WORK TASK:
Set down again exactly the lines of the listing below that fall between the line holding "Observation Is Not" and the line holding "massless propagation says", inclusive.

RECORD EXCERPTS:

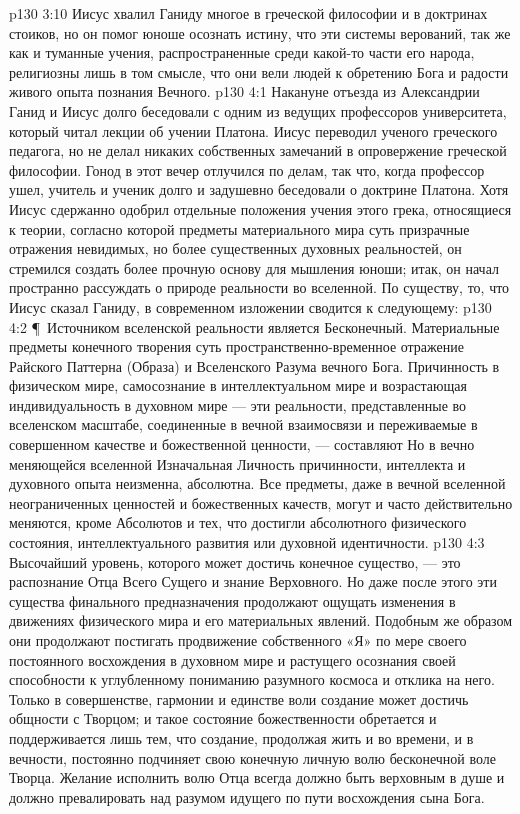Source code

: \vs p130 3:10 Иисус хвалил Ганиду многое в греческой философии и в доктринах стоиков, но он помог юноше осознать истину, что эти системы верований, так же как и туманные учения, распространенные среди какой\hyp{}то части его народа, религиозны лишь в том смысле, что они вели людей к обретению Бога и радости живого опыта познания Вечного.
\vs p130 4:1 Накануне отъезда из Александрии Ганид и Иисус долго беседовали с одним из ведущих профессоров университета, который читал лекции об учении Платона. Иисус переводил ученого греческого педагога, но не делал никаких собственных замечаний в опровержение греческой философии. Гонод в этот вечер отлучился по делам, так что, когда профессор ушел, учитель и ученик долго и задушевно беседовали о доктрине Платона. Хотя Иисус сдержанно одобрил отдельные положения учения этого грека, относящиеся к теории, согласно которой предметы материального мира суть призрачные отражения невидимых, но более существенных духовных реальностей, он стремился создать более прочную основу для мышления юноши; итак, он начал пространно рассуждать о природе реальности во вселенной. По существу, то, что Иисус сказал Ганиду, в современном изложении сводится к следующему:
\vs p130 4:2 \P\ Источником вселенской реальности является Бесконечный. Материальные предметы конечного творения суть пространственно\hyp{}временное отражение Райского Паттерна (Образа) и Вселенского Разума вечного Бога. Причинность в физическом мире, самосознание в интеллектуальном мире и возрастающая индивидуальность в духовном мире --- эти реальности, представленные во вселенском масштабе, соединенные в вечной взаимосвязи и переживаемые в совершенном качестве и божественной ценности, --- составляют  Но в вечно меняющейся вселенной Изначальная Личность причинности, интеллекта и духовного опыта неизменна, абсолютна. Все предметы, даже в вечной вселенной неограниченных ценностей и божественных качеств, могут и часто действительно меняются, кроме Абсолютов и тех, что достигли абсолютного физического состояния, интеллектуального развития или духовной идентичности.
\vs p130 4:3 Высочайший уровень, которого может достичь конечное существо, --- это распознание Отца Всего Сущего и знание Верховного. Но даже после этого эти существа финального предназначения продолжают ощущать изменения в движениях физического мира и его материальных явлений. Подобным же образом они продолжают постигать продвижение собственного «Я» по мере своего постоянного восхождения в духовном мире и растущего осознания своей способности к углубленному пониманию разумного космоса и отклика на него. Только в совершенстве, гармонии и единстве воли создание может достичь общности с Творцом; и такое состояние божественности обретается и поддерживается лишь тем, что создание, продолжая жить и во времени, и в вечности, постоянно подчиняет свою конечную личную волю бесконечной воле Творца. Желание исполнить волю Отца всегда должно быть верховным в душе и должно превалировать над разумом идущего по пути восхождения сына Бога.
---
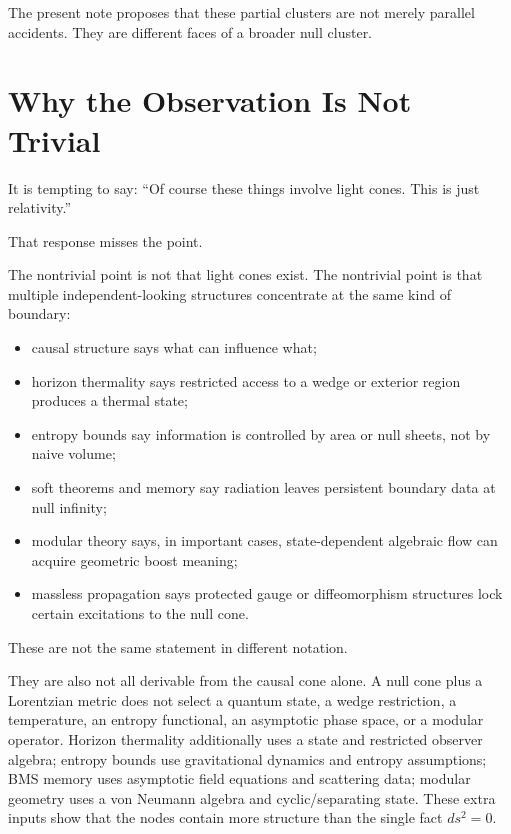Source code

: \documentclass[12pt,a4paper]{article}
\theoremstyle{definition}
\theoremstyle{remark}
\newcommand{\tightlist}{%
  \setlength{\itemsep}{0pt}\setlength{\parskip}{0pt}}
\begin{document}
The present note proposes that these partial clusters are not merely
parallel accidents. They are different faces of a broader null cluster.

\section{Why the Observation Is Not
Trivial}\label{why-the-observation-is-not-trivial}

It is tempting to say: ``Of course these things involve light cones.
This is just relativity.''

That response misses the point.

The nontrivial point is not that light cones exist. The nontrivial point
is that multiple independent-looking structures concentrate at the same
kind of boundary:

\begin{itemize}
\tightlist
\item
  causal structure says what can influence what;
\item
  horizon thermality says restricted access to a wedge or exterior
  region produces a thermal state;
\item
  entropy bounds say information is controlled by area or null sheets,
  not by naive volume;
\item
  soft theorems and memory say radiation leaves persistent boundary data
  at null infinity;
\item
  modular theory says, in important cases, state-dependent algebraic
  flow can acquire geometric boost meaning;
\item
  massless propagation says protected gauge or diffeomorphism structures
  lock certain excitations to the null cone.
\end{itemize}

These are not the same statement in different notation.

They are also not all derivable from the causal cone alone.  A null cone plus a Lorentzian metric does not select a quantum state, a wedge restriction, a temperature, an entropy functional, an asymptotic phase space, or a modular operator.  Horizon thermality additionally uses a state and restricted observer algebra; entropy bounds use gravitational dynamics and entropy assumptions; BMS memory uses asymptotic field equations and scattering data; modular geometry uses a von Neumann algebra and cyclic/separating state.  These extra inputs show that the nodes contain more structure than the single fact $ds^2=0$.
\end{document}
---
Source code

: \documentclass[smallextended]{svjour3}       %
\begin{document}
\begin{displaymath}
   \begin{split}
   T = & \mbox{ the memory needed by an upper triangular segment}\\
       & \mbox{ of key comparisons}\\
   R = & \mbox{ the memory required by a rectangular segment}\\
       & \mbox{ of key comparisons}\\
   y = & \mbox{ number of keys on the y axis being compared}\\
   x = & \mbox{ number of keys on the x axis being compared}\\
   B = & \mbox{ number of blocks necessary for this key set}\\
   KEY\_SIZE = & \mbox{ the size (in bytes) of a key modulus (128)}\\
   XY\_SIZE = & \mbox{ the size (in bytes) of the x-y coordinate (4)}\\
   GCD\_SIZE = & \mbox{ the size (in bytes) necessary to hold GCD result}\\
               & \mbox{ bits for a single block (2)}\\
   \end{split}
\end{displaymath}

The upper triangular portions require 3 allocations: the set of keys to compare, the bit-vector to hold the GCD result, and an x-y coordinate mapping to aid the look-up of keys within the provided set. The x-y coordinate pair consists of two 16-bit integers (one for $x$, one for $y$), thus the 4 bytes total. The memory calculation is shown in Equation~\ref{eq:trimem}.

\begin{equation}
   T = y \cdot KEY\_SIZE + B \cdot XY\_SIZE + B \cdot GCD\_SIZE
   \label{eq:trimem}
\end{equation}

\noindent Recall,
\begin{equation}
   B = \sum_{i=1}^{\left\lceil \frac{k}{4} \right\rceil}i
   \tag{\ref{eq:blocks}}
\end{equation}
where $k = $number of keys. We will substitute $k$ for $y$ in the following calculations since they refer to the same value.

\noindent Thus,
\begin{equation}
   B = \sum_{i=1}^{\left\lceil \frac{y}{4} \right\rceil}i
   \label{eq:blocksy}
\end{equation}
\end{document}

RESPONSE:
\section{Why the Observation Is Not
Trivial}\label{why-the-observation-is-not-trivial}

It is tempting to say: ``Of course these things involve light cones.
This is just relativity.''

That response misses the point.

The nontrivial point is not that light cones exist. The nontrivial point
is that multiple independent-looking structures concentrate at the same
kind of boundary:

\begin{itemize}
\tightlist
\item
  causal structure says what can influence what;
\item
  horizon thermality says restricted access to a wedge or exterior
  region produces a thermal state;
\item
  entropy bounds say information is controlled by area or null sheets,
  not by naive volume;
\item
  soft theorems and memory say radiation leaves persistent boundary data
  at null infinity;
\item
  modular theory says, in important cases, state-dependent algebraic
  flow can acquire geometric boost meaning;
\item
  massless propagation says protected gauge or diffeomorphism structures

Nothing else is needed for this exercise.